▸ Task: Beginning with the first line, retype exactly the records below up to and including the line with "- **Basic Decision"; pictures do not belong in the copy.
*** Opening Dataset excerpts ***
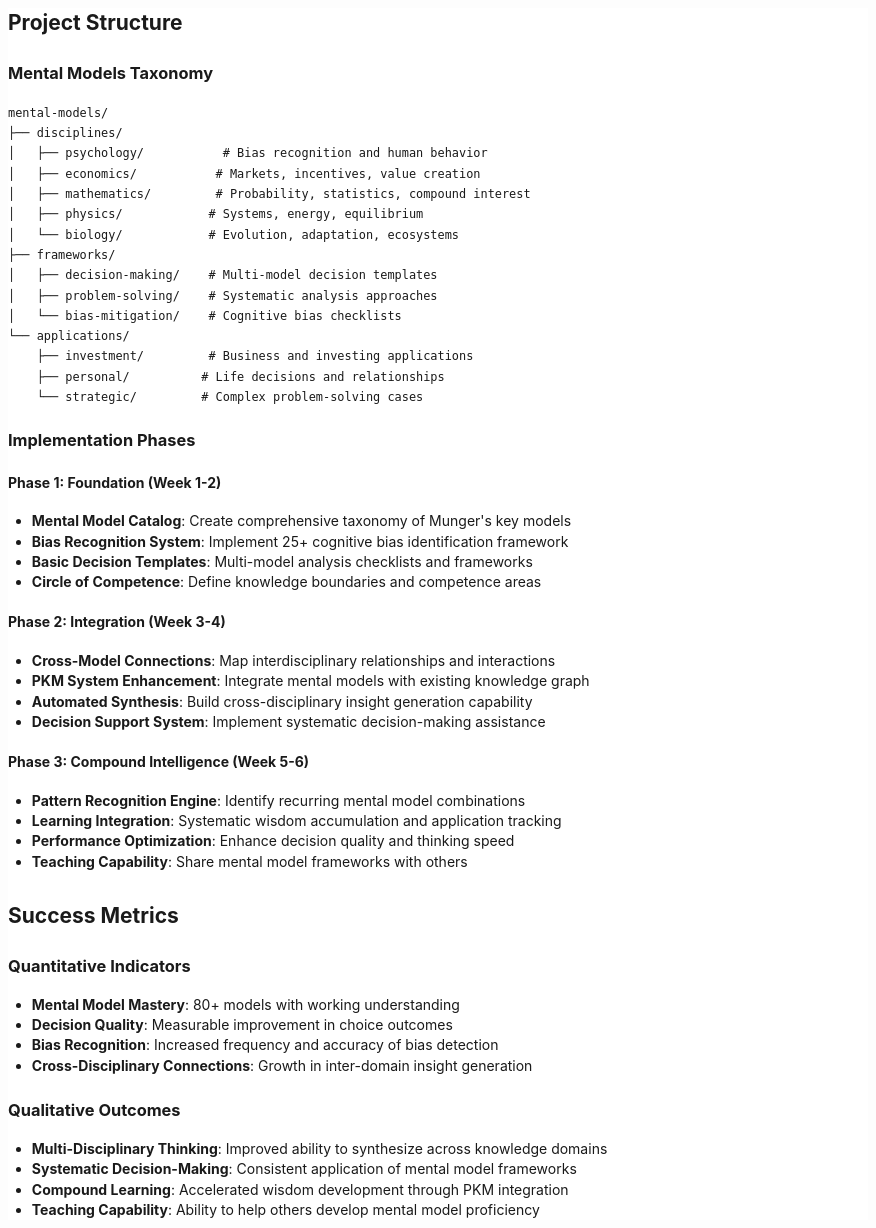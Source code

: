 ## Project Structure

### Mental Models Taxonomy
```
mental-models/
├── disciplines/
│   ├── psychology/           # Bias recognition and human behavior
│   ├── economics/           # Markets, incentives, value creation
│   ├── mathematics/         # Probability, statistics, compound interest
│   ├── physics/            # Systems, energy, equilibrium
│   └── biology/            # Evolution, adaptation, ecosystems
├── frameworks/
│   ├── decision-making/    # Multi-model decision templates
│   ├── problem-solving/    # Systematic analysis approaches
│   └── bias-mitigation/    # Cognitive bias checklists
└── applications/
    ├── investment/         # Business and investing applications
    ├── personal/          # Life decisions and relationships
    └── strategic/         # Complex problem-solving cases
```

### Implementation Phases

#### **Phase 1: Foundation (Week 1-2)**
- **Mental Model Catalog**: Create comprehensive taxonomy of Munger's key models
- **Bias Recognition System**: Implement 25+ cognitive bias identification framework
- **Basic Decision Templates**: Multi-model analysis checklists and frameworks
- **Circle of Competence**: Define knowledge boundaries and competence areas

#### **Phase 2: Integration (Week 3-4)**
- **Cross-Model Connections**: Map interdisciplinary relationships and interactions
- **PKM System Enhancement**: Integrate mental models with existing knowledge graph
- **Automated Synthesis**: Build cross-disciplinary insight generation capability
- **Decision Support System**: Implement systematic decision-making assistance

#### **Phase 3: Compound Intelligence (Week 5-6)**
- **Pattern Recognition Engine**: Identify recurring mental model combinations
- **Learning Integration**: Systematic wisdom accumulation and application tracking
- **Performance Optimization**: Enhance decision quality and thinking speed
- **Teaching Capability**: Share mental model frameworks with others

## Success Metrics

### Quantitative Indicators
- **Mental Model Mastery**: 80+ models with working understanding
- **Decision Quality**: Measurable improvement in choice outcomes
- **Bias Recognition**: Increased frequency and accuracy of bias detection
- **Cross-Disciplinary Connections**: Growth in inter-domain insight generation

### Qualitative Outcomes
- **Multi-Disciplinary Thinking**: Improved ability to synthesize across knowledge domains
- **Systematic Decision-Making**: Consistent application of mental model frameworks
- **Compound Learning**: Accelerated wisdom development through PKM integration
- **Teaching Capability**: Ability to help others develop mental model proficiency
*** Closing Dataset excerpts ***
▸ Completed exercise:
Source code

: ## Project Structure

### Mental Models Taxonomy
```
mental-models/
├── disciplines/
│   ├── psychology/           # Bias recognition and human behavior
│   ├── economics/           # Markets, incentives, value creation
│   ├── mathematics/         # Probability, statistics, compound interest
│   ├── physics/            # Systems, energy, equilibrium
│   └── biology/            # Evolution, adaptation, ecosystems
├── frameworks/
│   ├── decision-making/    # Multi-model decision templates
│   ├── problem-solving/    # Systematic analysis approaches
│   └── bias-mitigation/    # Cognitive bias checklists
└── applications/
    ├── investment/         # Business and investing applications
    ├── personal/          # Life decisions and relationships
    └── strategic/         # Complex problem-solving cases
```

### Implementation Phases

#### **Phase 1: Foundation (Week 1-2)**
- **Mental Model Catalog**: Create comprehensive taxonomy of Munger's key models
- **Bias Recognition System**: Implement 25+ cognitive bias identification framework
- **Basic Decision Templates**: Multi-model analysis checklists and frameworks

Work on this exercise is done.